The analyses show a two-way relationship between the manipulation of accounting data and the effective tax rate. However, the discretionary accruals are negatively determined by the effective tax rate in large companies. Tax is therefore an important factor in the level of transparency of the information provided by the entity, because the producers of financial information make a trade-off between the gain obtained in data management and the burden to be borne in the event of an adjustment during a possible audit.

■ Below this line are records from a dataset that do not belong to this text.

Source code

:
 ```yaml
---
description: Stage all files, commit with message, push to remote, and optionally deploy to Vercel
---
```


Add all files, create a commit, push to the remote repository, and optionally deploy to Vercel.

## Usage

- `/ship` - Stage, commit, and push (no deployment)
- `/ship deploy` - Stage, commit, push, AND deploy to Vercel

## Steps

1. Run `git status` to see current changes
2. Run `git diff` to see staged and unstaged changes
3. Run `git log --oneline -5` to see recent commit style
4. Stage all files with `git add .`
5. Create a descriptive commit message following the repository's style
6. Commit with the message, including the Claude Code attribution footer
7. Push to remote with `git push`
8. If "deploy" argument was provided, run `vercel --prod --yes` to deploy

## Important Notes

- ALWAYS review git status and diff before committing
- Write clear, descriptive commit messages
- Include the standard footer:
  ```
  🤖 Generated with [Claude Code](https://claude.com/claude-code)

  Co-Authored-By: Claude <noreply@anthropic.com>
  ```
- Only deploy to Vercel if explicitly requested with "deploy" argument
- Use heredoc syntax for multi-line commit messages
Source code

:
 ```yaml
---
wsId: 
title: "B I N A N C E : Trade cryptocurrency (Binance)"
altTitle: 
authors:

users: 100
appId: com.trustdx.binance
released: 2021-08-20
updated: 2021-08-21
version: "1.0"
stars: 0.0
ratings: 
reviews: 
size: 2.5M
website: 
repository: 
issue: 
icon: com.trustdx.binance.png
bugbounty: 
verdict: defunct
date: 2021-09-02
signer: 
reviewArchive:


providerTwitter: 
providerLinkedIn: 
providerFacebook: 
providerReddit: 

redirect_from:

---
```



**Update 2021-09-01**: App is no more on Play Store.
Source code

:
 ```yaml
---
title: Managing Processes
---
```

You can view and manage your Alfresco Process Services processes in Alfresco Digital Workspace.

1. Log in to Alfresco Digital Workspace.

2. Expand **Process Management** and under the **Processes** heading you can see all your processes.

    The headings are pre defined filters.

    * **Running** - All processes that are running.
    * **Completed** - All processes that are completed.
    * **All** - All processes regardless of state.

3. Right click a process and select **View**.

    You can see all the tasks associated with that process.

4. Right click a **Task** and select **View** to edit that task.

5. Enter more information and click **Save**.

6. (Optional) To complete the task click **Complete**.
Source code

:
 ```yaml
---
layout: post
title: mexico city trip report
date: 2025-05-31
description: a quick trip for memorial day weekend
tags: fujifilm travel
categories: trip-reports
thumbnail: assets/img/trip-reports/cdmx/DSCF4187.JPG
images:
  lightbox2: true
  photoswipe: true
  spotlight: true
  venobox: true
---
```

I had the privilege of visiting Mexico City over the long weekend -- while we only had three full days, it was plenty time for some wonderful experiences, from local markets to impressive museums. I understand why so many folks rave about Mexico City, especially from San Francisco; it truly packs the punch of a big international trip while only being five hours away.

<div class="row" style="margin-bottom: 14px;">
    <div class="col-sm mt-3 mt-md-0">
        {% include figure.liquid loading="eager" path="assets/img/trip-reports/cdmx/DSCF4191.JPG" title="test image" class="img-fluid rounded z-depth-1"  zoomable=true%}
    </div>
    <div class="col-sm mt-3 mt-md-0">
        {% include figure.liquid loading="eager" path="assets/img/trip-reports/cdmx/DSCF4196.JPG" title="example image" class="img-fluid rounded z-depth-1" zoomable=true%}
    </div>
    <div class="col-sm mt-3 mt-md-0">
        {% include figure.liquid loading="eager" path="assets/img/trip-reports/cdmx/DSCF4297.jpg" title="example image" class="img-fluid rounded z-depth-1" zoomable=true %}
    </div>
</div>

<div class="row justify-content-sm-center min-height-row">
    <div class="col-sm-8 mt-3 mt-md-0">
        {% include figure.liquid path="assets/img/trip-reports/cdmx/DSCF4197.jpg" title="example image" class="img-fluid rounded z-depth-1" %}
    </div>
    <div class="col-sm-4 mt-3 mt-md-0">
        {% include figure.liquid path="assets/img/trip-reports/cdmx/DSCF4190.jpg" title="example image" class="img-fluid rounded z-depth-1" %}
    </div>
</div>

Moreover, the relationship between discretionary accruals and effective tax rate is non-linear but concave in SME. That is, at low levels of effective tax rate, the relationship is positive; it becomes negative at higher levels. Conversely, the results indicate a U-shape relationship between discretionary accruals and the effective tax rate in large companies. That is, at low levels of effective tax rate the relationship is negative, becoming positive at higher levels.
Therefore, there is a need to reduce the accounting data manipulation practices. This could be done through a suitable clean-up of the tax system, so that companies stop considering taxation as an obstacle to their development. Also, data management accentuated the effective tax. These results also advocate compliance with the law, to avoid a possible recovery in case of control.
However, these results raise the question of the optimal tax and the level of discretion granted to producers of financial and accounting information. What is the level of tax that would ensure compliance with standards, and then the production of a true and fair view of the firm? What rules should be put in place to ensure a true and fair view in the year-end financial statements? Moreover, OHADA standards have been modified in 2017 to bring them in line with international standards (IRFS). Thus, an analysis of the tax-manipulation relationship after application of these rules would show the importance of reducing discretionary power on the tax burden in Cameroon, given the high contribution of entities to tax revenue.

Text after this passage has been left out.